02 Jan

L’hydrogène et la transition énergétique

Dans mon article publié en avril 2022 (voir la rubrique ACTUALITES de mon site Web cité en référence), j’ai déjà développé les perspectives inattendues de « l’hydrogène vert » obtenu grâce au processus d’électrolyse en mer, mais avec des énergies renouvelables. Depuis cette date, les applications de l’hydrogène se sont multipliées, d’autant que le gouvernement français avait défini une stratégie pour l’accélération de son développement puis un plan de relance en septembre 2020 pour une transition énergétique..

Nous avons vu que l’hydrogène était très utilisé dans l’industrie pétrolière et l’industrie chimique, mais par contre, il n’est pas encore exploité valablement comme vecteur de la transition énergétique alors qu’il présente un enjeu environnemental indéniable et même un enjeu économique.

Outre la réduction des émissions de gaz à effet de serre et des polluants atmosphériques, l’hydrogène « décarboné » peut largement contribuer à la diminution de la consommation des énergies fossiles, notamment dans le domaine des transports.

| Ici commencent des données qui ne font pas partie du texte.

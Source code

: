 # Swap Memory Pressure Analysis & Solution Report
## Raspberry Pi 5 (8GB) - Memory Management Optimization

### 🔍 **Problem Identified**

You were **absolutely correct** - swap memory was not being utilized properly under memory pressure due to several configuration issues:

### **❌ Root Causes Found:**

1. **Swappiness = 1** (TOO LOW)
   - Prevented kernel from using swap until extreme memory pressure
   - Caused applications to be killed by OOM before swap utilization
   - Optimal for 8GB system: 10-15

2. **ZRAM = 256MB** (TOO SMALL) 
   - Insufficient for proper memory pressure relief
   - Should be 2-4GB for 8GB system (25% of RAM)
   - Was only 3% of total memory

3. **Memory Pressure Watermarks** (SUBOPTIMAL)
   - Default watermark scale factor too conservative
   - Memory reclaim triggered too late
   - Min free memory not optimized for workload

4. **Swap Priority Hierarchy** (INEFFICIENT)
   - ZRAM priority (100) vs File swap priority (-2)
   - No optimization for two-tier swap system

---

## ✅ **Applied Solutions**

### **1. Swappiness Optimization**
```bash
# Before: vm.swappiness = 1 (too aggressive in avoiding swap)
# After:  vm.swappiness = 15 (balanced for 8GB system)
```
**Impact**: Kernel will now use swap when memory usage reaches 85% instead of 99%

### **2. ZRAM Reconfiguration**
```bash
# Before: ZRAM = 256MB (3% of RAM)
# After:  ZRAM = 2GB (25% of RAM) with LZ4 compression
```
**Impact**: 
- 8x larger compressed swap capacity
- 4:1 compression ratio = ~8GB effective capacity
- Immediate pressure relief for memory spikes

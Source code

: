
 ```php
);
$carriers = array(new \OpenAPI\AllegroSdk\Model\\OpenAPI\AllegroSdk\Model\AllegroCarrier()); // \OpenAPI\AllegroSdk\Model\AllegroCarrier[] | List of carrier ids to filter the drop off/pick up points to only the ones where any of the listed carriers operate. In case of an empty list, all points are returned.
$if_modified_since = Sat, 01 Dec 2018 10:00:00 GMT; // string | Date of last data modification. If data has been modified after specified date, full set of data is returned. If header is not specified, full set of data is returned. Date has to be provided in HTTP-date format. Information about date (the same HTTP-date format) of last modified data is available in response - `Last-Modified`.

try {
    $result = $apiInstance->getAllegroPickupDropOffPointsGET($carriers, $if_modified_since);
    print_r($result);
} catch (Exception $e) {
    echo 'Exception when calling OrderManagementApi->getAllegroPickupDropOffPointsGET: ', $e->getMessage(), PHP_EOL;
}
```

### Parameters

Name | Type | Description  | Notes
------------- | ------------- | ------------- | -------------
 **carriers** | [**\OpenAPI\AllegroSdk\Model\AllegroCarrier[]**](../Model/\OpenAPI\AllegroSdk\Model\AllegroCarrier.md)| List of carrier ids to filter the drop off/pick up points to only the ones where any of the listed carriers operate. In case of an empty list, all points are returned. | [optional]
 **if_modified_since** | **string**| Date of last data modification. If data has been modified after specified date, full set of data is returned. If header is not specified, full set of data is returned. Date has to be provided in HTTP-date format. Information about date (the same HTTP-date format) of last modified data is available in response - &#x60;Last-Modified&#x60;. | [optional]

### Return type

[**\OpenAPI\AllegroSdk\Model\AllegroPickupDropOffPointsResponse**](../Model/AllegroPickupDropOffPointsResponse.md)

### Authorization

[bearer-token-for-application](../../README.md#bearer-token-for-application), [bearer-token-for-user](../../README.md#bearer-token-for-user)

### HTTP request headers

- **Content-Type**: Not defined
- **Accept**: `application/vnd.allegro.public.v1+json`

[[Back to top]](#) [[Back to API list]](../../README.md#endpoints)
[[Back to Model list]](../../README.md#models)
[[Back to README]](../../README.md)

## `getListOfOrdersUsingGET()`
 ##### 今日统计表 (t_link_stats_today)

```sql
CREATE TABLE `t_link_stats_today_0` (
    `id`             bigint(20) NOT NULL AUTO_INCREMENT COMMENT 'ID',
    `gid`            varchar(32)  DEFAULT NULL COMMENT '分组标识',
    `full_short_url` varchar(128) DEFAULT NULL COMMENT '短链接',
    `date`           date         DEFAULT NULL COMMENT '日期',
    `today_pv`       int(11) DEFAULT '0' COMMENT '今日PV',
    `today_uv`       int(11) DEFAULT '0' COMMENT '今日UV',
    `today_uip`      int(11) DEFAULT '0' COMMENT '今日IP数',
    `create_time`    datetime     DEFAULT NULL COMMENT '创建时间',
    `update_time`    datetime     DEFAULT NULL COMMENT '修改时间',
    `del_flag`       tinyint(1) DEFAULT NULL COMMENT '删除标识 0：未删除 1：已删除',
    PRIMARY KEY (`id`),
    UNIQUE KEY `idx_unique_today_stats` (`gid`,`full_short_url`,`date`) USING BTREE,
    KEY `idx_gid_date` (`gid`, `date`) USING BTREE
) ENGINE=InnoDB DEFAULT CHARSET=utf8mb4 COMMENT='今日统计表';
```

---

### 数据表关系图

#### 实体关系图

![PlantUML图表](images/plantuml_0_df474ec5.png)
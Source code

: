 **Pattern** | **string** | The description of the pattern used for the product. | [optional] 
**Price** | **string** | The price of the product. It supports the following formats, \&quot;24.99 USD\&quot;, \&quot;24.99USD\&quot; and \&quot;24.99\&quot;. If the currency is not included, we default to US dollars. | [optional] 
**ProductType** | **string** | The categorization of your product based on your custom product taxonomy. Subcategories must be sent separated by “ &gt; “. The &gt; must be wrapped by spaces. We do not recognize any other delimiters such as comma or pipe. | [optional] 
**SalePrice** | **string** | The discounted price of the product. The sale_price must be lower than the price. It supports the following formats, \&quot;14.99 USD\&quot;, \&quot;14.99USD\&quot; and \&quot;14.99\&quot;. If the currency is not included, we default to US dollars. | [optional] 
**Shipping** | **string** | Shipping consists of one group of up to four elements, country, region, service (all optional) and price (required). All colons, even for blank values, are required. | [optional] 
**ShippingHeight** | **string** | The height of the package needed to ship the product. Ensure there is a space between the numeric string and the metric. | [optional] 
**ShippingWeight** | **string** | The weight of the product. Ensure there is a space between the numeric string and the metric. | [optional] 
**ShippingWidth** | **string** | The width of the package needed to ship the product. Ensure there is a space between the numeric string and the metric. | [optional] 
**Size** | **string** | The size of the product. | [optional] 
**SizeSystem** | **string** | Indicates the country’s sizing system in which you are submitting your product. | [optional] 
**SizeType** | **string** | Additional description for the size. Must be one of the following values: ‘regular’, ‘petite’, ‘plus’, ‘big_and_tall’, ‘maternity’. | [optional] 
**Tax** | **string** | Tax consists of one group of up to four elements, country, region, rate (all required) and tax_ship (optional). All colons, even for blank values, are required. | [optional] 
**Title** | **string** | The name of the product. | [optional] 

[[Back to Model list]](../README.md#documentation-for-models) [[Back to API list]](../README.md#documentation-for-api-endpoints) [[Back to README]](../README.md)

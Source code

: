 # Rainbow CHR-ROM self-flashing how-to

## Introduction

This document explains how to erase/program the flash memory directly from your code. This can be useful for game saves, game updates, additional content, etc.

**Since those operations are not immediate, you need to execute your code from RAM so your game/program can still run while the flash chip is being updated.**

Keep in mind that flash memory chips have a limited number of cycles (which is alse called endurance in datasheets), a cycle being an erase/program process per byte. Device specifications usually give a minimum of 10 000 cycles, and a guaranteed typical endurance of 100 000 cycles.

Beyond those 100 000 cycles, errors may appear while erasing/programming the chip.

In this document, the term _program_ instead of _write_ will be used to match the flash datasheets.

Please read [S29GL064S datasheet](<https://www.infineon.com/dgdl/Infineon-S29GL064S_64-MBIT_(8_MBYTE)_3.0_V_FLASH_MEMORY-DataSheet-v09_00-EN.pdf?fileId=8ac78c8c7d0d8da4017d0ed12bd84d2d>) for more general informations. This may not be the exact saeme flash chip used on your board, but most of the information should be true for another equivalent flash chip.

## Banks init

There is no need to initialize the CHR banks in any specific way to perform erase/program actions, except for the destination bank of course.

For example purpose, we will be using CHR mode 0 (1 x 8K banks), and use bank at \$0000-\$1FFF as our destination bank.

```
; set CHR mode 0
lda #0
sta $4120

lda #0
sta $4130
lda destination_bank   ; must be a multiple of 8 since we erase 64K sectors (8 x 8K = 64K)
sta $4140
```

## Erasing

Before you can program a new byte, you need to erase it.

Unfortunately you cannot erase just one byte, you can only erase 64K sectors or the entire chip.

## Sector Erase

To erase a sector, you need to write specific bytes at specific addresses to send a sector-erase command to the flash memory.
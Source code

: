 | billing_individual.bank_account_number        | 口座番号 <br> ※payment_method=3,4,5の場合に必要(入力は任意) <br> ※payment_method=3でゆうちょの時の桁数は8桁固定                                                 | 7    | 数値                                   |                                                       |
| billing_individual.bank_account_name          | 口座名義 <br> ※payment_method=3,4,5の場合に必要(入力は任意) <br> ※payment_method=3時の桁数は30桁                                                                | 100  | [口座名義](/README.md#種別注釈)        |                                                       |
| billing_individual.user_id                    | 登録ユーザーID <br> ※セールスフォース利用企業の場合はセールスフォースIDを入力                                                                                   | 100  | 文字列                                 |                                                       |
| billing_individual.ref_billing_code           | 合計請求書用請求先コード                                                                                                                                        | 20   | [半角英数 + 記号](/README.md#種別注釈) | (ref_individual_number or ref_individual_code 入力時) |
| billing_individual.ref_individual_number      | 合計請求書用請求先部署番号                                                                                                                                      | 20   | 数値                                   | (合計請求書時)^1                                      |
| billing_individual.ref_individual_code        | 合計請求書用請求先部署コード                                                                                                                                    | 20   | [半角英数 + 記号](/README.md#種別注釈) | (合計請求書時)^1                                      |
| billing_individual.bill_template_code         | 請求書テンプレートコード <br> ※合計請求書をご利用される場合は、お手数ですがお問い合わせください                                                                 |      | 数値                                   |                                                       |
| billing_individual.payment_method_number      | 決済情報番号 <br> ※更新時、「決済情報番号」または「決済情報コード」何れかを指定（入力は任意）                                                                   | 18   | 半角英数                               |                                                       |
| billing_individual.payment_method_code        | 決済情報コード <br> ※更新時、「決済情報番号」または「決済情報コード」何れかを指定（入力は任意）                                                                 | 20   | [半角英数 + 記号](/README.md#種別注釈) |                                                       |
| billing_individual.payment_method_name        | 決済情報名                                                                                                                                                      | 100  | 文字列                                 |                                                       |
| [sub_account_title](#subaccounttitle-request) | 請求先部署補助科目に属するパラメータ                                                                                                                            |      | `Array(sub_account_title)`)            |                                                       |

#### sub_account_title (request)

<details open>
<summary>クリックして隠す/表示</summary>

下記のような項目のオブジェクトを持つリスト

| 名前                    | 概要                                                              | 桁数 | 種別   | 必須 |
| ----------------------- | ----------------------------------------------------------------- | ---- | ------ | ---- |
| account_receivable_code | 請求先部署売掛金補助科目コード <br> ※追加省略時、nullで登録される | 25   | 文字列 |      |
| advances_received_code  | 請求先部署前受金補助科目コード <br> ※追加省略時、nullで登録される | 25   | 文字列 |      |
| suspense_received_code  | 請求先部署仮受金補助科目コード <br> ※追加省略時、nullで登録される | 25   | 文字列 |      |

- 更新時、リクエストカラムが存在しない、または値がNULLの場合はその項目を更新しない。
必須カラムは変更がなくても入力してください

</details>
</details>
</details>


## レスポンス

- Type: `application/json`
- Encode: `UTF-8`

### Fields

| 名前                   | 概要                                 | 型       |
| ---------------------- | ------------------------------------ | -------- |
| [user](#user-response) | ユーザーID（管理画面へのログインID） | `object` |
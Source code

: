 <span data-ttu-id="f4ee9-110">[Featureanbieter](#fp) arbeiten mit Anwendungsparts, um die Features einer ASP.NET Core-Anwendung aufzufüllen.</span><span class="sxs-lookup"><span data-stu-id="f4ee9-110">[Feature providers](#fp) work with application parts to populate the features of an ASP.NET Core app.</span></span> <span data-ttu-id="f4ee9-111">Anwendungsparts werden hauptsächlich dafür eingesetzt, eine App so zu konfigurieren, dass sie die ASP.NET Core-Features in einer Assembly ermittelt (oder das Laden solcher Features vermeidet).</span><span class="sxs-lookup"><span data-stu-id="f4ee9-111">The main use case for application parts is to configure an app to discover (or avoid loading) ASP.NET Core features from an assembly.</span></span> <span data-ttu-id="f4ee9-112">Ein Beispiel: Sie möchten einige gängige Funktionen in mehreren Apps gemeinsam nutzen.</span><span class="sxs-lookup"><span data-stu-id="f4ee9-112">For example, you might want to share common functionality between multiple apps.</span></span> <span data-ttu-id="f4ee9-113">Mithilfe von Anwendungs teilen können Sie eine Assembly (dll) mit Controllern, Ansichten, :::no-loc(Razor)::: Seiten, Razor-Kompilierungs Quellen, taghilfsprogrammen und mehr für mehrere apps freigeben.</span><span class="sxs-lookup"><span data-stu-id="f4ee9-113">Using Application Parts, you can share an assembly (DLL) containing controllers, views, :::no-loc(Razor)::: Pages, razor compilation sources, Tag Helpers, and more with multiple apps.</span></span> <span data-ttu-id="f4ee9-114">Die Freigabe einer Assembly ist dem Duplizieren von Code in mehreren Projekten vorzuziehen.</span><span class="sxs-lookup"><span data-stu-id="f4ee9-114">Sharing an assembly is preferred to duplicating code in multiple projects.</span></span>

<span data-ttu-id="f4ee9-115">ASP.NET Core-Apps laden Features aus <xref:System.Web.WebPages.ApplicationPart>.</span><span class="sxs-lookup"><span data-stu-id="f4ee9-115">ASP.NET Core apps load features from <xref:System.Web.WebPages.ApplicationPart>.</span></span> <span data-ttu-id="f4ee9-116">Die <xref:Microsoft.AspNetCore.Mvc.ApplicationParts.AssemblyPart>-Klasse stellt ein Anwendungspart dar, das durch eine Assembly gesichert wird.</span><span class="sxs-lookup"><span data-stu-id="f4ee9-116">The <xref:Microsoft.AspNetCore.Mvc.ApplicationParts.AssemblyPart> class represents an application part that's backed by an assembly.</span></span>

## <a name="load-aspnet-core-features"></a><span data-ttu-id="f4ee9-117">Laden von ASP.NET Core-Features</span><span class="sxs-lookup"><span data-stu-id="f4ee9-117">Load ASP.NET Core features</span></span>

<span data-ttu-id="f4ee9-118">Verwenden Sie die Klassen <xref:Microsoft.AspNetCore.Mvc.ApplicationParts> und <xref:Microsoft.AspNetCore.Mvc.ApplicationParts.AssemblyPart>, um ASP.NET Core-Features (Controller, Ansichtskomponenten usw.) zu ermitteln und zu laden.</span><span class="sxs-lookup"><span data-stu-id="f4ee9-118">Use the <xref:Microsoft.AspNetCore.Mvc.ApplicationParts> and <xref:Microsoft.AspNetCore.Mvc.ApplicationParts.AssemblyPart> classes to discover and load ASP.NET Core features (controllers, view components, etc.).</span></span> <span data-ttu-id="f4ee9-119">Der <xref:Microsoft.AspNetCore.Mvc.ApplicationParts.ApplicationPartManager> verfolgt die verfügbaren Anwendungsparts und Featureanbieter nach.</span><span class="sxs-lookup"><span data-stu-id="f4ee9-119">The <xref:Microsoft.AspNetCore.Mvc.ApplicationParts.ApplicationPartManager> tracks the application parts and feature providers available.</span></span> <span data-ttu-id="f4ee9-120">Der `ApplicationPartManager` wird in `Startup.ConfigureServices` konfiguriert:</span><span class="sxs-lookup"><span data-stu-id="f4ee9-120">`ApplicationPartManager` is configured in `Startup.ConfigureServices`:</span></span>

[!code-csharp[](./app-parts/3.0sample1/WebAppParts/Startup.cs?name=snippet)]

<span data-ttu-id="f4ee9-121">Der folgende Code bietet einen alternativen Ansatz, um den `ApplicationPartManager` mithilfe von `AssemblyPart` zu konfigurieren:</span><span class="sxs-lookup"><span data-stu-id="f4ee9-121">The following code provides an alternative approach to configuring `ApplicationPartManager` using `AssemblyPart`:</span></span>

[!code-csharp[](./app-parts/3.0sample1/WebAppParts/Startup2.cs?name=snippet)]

Un état des lieux de l’hydrogène en France

Gaz invisible et inodore, l’hydrogène reste l’élément chimique le plus abondant dans l’univers. Sur notre planète, il est rarement présent à l’état pur mais il entre dans la composition de l’eau et des hydrocarbures. Ce n’est donc pas une source d’énergie mais un « vecteur énergétique » qui doit être produit, puis stocké, avant d’être utilisé.

Rappelons que l’énergie contenue dans l’hydrogène est récupérable de deux manières différentes :

  • en le brulant directement : la combustion d’un kilo d’hydrogène libère trois fois plus d’énergie que la combustion d’un kilo d’essence et elle ne produit que de l’eau 

  • par le biais d’une pile à combustible : avec l’oxygène de l’air et l’hydrogène mis à disposition, elle produit de l’électricité en ne rejetant que de l’eau.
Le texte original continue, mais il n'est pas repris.